INCORPORATED UNDER THE LAWS
OF THE STATE OF CALIFORNIA
This certifies that, for value received,«holder», the registered holder hereof or assigns (the “Warrantholder”), is entitled to purchase from OCULUS INNOVATIVE SCIENCES, INC. (the “Company”), at any time prior to: (1) the second anniversary of the completion of an Initial Public Offering by the Company, or (2) a liquidation, merger, acquisition, sale of voting control or sale of substantially all of the assets of the Company in which the shareholders of the Company do not own a majority of the outstanding shares of the surviving corporation, at the purchase price per share of «price» (the “Warrant Price”), the number of Shares of Common Stock of the Company set forth above (the “Shares”). The number of Shares issuable upon exercise of each Warrant evidenced hereby and the Warrant Price shall be subject to adjustment from time to time as set forth in the Managing Dealer Agreement referred to below.

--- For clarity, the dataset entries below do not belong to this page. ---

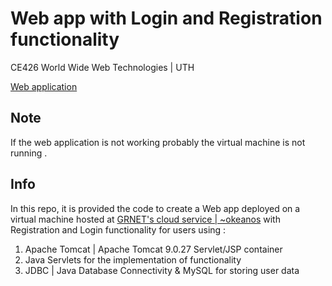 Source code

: # Web app with Login and Registration functionality

CE426 World Wide Web Technologies | UTH

[Web application](http://83.212.111.93:8080/estamos)

## Note
If the web application is not working probably the virtual machine is not running .

## Info
In this repo, it is provided the code to create a Web app deployed on a virtual machine hosted at [GRNET's cloud service | ~okeanos](https://okeanos.grnet.gr) with Registration and Login functionality for users using :

 1. Apache Tomcat | Apache Tomcat 9.0.27 Servlet/JSP container
 2. Java Servlets for the implementation of functionality
 3. JDBC | Java Database Connectivity & MySQL for storing user data
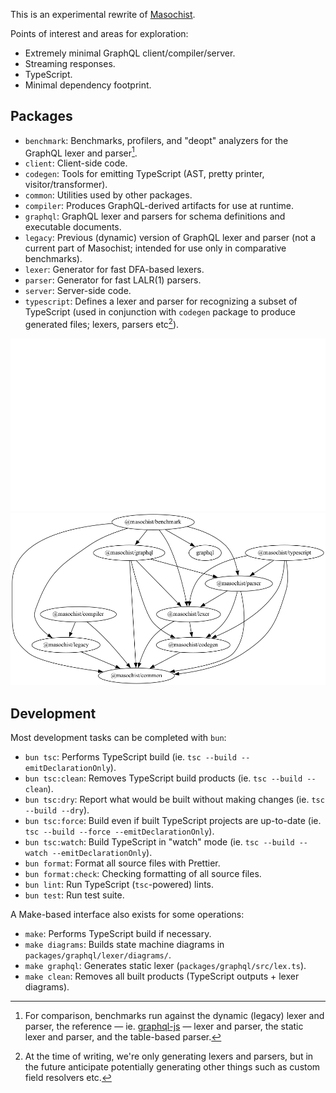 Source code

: This is an experimental rewrite of [Masochist](https://github.com/wincent/masochist).

Points of interest and areas for exploration:

- Extremely minimal GraphQL client/compiler/server.
- Streaming responses.
- TypeScript.
- Minimal dependency footprint.

## Packages

- `benchmark`: Benchmarks, profilers, and "deopt" analyzers for the GraphQL lexer and parser[^benchmark].
- `client`: Client-side code.
- `codegen`: Tools for emitting TypeScript (AST, pretty printer, visitor/transformer).
- `common`: Utilities used by other packages.
- `compiler`: Produces GraphQL-derived artifacts for use at runtime.
- `graphql`: GraphQL lexer and parsers for schema definitions and executable documents.
- `legacy`: Previous (dynamic) version of GraphQL lexer and parser (not a current part of Masochist; intended for use only in comparative benchmarks).
- `lexer`: Generator for fast DFA-based lexers.
- `parser`: Generator for fast LALR(1) parsers.
- `server`: Server-side code.
- `typescript`: Defines a lexer and parser for recognizing a subset of TypeScript (used in conjunction with `codegen` package to produce generated files; lexers, parsers etc[^etc]).

[^benchmark]: For comparison, benchmarks run against the dynamic (legacy) lexer and parser, the reference — ie. [graphql-js](https://github.com/graphql/graphql-js) — lexer and parser, the static lexer and parser, and the table-based parser.
[^etc]: At the time of writing, we're only generating lexers and parsers, but in the future anticipate potentially generating other things such as custom field resolvers etc.

![Dependency graph](./docs/packages-dark.png#gh-dark-mode-only)
![Dependency graph](./docs/packages-light.png#gh-light-mode-only)

## Development

Most development tasks can be completed with `bun`:

- `bun tsc`: Performs TypeScript build (ie. `tsc --build --emitDeclarationOnly`).
- `bun tsc:clean`: Removes TypeScript build products (ie. `tsc --build --clean`).
- `bun tsc:dry`: Report what would be built without making changes (ie. `tsc --build --dry`).
- `bun tsc:force`: Build even if built TypeScript projects are up-to-date (ie. `tsc --build --force --emitDeclarationOnly`).
- `bun tsc:watch`: Build TypeScript in "watch" mode (ie. `tsc --build --watch --emitDeclarationOnly`).
- `bun format`: Format all source files with Prettier.
- `bun format:check`: Checking formatting of all source files.
- `bun lint`: Run TypeScript (`tsc`-powered) lints.
- `bun test`: Run test suite.

[^once]: Needed only once per checkout.

A Make-based interface also exists for some operations:

- `make`: Performs TypeScript build if necessary.
- `make diagrams`: Builds state machine diagrams in `packages/graphql/lexer/diagrams/`.
- `make graphql`: Generates static lexer (`packages/graphql/src/lex.ts`).
- `make clean`: Removes all built products (TypeScript outputs + lexer diagrams).
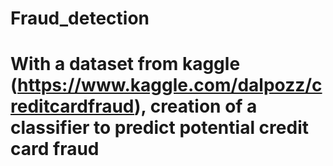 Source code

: # Fraud_detection
# With a dataset from kaggle (https://www.kaggle.com/dalpozz/creditcardfraud), creation of a classifier to predict potential credit card fraud
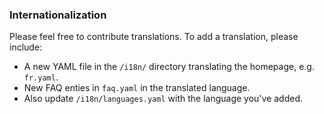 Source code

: ### Internationalization

Please feel free to contribute translations. To add a translation, please
include:

- A new YAML file in the `/i18n/` directory translating the homepage,
  e.g. `fr.yaml`.
- New FAQ enties in `faq.yaml` in the translated language.
- Also update `/i18n/languages.yaml` with the language you've added.
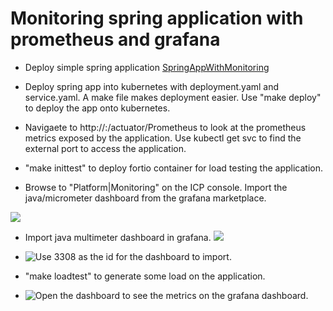 # Monitoring spring application with prometheus and grafana

- Deploy simple spring application [SpringAppWithMonitoring](Common/SpringAppWithMonitoring)

- Deploy spring app into kubernetes with deployment.yaml and service.yaml. A make file makes deployment easier. Use "make deploy" to deploy the app onto kubernetes.

- Navigaete to http://<proxy-ip>:<port>/actuator/Prometheus to look at the prometheus metrics exposed by the application. Use kubectl get svc to find the external port to access the application.

- "make inittest" to deploy fortio container for load testing the application.

- Browse to "Platform|Monitoring" on the ICP console. Import the java/micrometer dashboard from the
grafana marketplace.

![](https://user-images.githubusercontent.com/13202504/51103212-ef4ab880-1807-11e9-8d00-fad95b8c528b.png)

- Import java multimeter dashboard in grafana.
![](https://user-images.githubusercontent.com/13202504/51103499-ec9c9300-1808-11e9-8383-587746990c27.png)

- ![Use 3308 as the id for the dashboard to import.](https://user-images.githubusercontent.com/13202504/51103606-6e8cbc00-1809-11e9-8b47-8c3c10a4ef3a.png)

- "make loadtest" to generate some load on the application.

- ![Open the dashboard to see the metrics on the grafana dashboard.](https://user-images.githubusercontent.com/13202504/51103815-1efac000-180a-11e9-8ec8-fafecd9a968c.png) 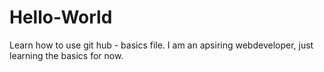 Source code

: # Hello-World
Learn how to use git hub - basics file.
I am an apsiring webdeveloper, just learning the basics for now.
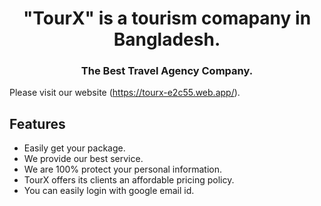 <h1 align="center">"TourX" is a tourism comapany in Bangladesh.</h1>
<h3 align="center">The Best Travel Agency Company.</h3>

Please visit our website (https://tourx-e2c55.web.app/).

## Features

- Easily get your package.
- We provide our best service.
- We are 100% protect your personal information.
- TourX offers its clients an affordable pricing policy.
- You can easily login with google email id.
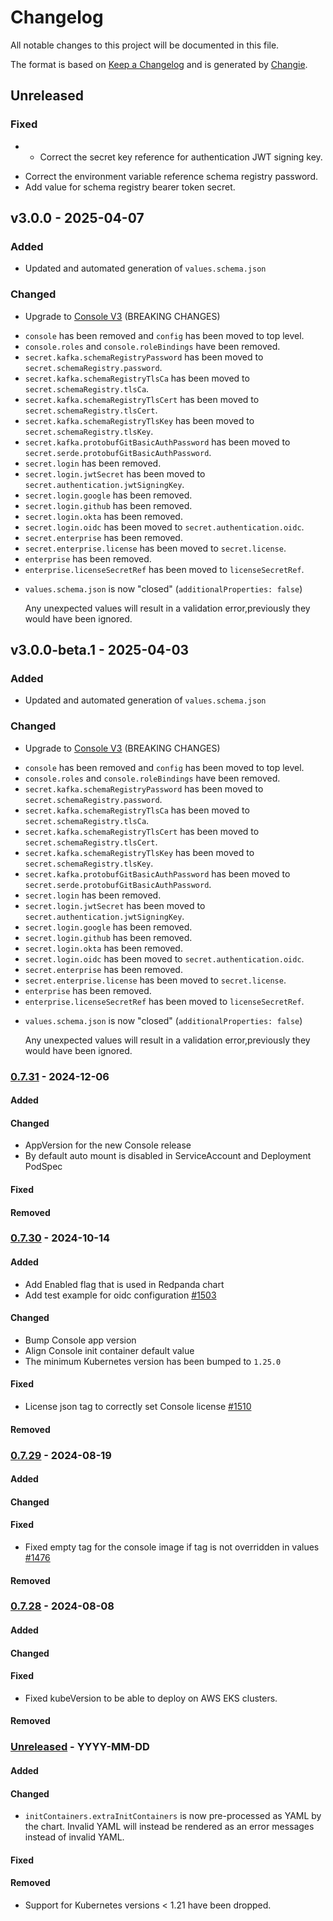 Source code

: # Changelog
All notable changes to this project will be documented in this file.

The format is based on [Keep a Changelog](https://keepachangelog.com/en/1.0.0/)
and is generated by [Changie](https://github.com/miniscruff/changie).


## Unreleased
### Fixed
* - Correct the secret key reference for authentication JWT signing key.
- Correct the environment variable reference schema registry password.
- Add value for schema registry bearer token secret.

## v3.0.0 - 2025-04-07
### Added
* Updated and automated generation of `values.schema.json`
### Changed
* Upgrade to [Console V3](https://docs.redpanda.com/beta/upgrade/migrate/console-v3/) (BREAKING CHANGES)

- `console` has been removed and `config` has been moved to top level.
- `console.roles` and `console.roleBindings` have been removed.
- `secret.kafka.schemaRegistryPassword` has been moved to `secret.schemaRegistry.password`.
- `secret.kafka.schemaRegistryTlsCa` has been moved to `secret.schemaRegistry.tlsCa`.
- `secret.kafka.schemaRegistryTlsCert` has been moved to `secret.schemaRegistry.tlsCert`.
- `secret.kafka.schemaRegistryTlsKey` has been moved to `secret.schemaRegistry.tlsKey`.
- `secret.kafka.protobufGitBasicAuthPassword` has been moved to `secret.serde.protobufGitBasicAuthPassword`.
- `secret.login` has been removed.
- `secret.login.jwtSecret` has been moved to `secret.authentication.jwtSigningKey`.
- `secret.login.google` has been removed.
- `secret.login.github` has been removed.
- `secret.login.okta` has been removed.
- `secret.login.oidc` has been moved to `secret.authentication.oidc`.
- `secret.enterprise` has been removed.
- `secret.enterprise.license` has been moved to `secret.license`.
- `enterprise` has been removed.
- `enterprise.licenseSecretRef` has been moved to `licenseSecretRef`.
* `values.schema.json` is now "closed" (`additionalProperties: false`)

  Any unexpected values will result in a validation error,previously they would
  have been ignored.

## v3.0.0-beta.1 - 2025-04-03
### Added
* Updated and automated generation of `values.schema.json`
### Changed
* Upgrade to [Console V3](https://docs.redpanda.com/beta/upgrade/migrate/console-v3/) (BREAKING CHANGES)

- `console` has been removed and `config` has been moved to top level.
- `console.roles` and `console.roleBindings` have been removed.
- `secret.kafka.schemaRegistryPassword` has been moved to `secret.schemaRegistry.password`.
- `secret.kafka.schemaRegistryTlsCa` has been moved to `secret.schemaRegistry.tlsCa`.
- `secret.kafka.schemaRegistryTlsCert` has been moved to `secret.schemaRegistry.tlsCert`.
- `secret.kafka.schemaRegistryTlsKey` has been moved to `secret.schemaRegistry.tlsKey`.
- `secret.kafka.protobufGitBasicAuthPassword` has been moved to `secret.serde.protobufGitBasicAuthPassword`.
- `secret.login` has been removed.
- `secret.login.jwtSecret` has been moved to `secret.authentication.jwtSigningKey`.
- `secret.login.google` has been removed.
- `secret.login.github` has been removed.
- `secret.login.okta` has been removed.
- `secret.login.oidc` has been moved to `secret.authentication.oidc`.
- `secret.enterprise` has been removed.
- `secret.enterprise.license` has been moved to `secret.license`.
- `enterprise` has been removed.
- `enterprise.licenseSecretRef` has been moved to `licenseSecretRef`.
* `values.schema.json` is now "closed" (`additionalProperties: false`)

  Any unexpected values will result in a validation error,previously they would
  have been ignored.

### [0.7.31](https://github.com/redpanda-data/helm-charts/releases/tag/console-0.7.31) - 2024-12-06
#### Added
#### Changed
* AppVersion for the new Console release
* By default auto mount is disabled in ServiceAccount and Deployment PodSpec
#### Fixed
#### Removed

### [0.7.30](https://github.com/redpanda-data/helm-charts/releases/tag/console-0.7.30) - 2024-10-14
#### Added
* Add Enabled flag that is used in Redpanda chart
* Add test example for oidc configuration [#1503](https://github.com/redpanda-data/helm-charts/pull/1503)
#### Changed
* Bump Console app version
* Align Console init container default value
* The minimum Kubernetes version has been bumped to `1.25.0`
#### Fixed
* License json tag to correctly set Console license [#1510](https://github.com/redpanda-data/helm-charts/pull/1510)
#### Removed

### [0.7.29](https://github.com/redpanda-data/helm-charts/releases/tag/console-0.7.29) - 2024-08-19
#### Added
#### Changed
#### Fixed
* Fixed empty tag for the console image if tag is not overridden in values [#1476](https://github.com/redpanda-data/helm-charts/issues/1476)
#### Removed

### [0.7.28](https://github.com/redpanda-data/helm-charts/releases/tag/console-0.7.28) - 2024-08-08
#### Added
#### Changed
#### Fixed
* Fixed kubeVersion to be able to deploy on AWS EKS clusters.
#### Removed

### [Unreleased](https://github.com/redpanda-data/helm-charts/releases/tag/console-FILLMEIN) - YYYY-MM-DD
#### Added
#### Changed
* `initContainers.extraInitContainers` is now pre-processed as YAML by the
  chart. Invalid YAML will instead be rendered as an error messages instead of
  invalid YAML.

#### Fixed
#### Removed
* Support for Kubernetes versions < 1.21 have been dropped.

The Warrants evidenced hereby represent the right to purchase an aggregate of up to «issued» Shares, subject to certain adjustments, and are issued under and in accordance with a Managing Dealer Warrant Agreement, dated as of October 27, 2005 (the “Managing Dealer Warrant Agreement”), between the Company and Brookstreet Securities Corporation and are subject to the terms and provisions contained in the Managing Dealer Warrant Agreement, all of which the Warrantholder by acceptance hereof consents. All capitalized terms in this Warrant Certificate, to the extent not otherwise defined herein, shall have the meaning assigned to such terms in the Managing Dealer Warrant Agreement.
The Warrants evidenced hereby may be exercised in whole or in part by presentation of this Warrant Certificate with the Purchase Form attached hereto duly executed (with a signature guarantee as provided thereon) and simultaneous payment of the Warrant Price at the principal office of the Company. Payment of such price shall be made by the Warrantholder in cash, by check, or any combination thereof.
Upon any partial exercise of the Warrants evidenced hereby, there shall be signed and issued to the Warrantholder a new Warrant Certificate in respect of the Shares as to which the Warrants evidenced hereby shall not have been exercised. These Warrants may be exchanged at the office of the Company by surrender of this Warrant Certificate properly endorsed for one or more new Warrants of the same aggregate number of Shares as evidenced by the Warrant or Warrants exchanged. No fractional Shares of Common Stock will be issued upon the exercise of rights to purchase hereunder, but the Company shall pay the cash value of any fraction upon the exercise of one or more Warrants. These Warrants are transferable at the office of the Company in the manner and subject to the limitations set forth in the Managing Dealer Warrant Agreement.
This Warrant Certificate does not entitle any Warrantholder to any of the rights of a stockholder of the Company unless and until the Warrantholder exercises its rights to purchase Shares hereunder.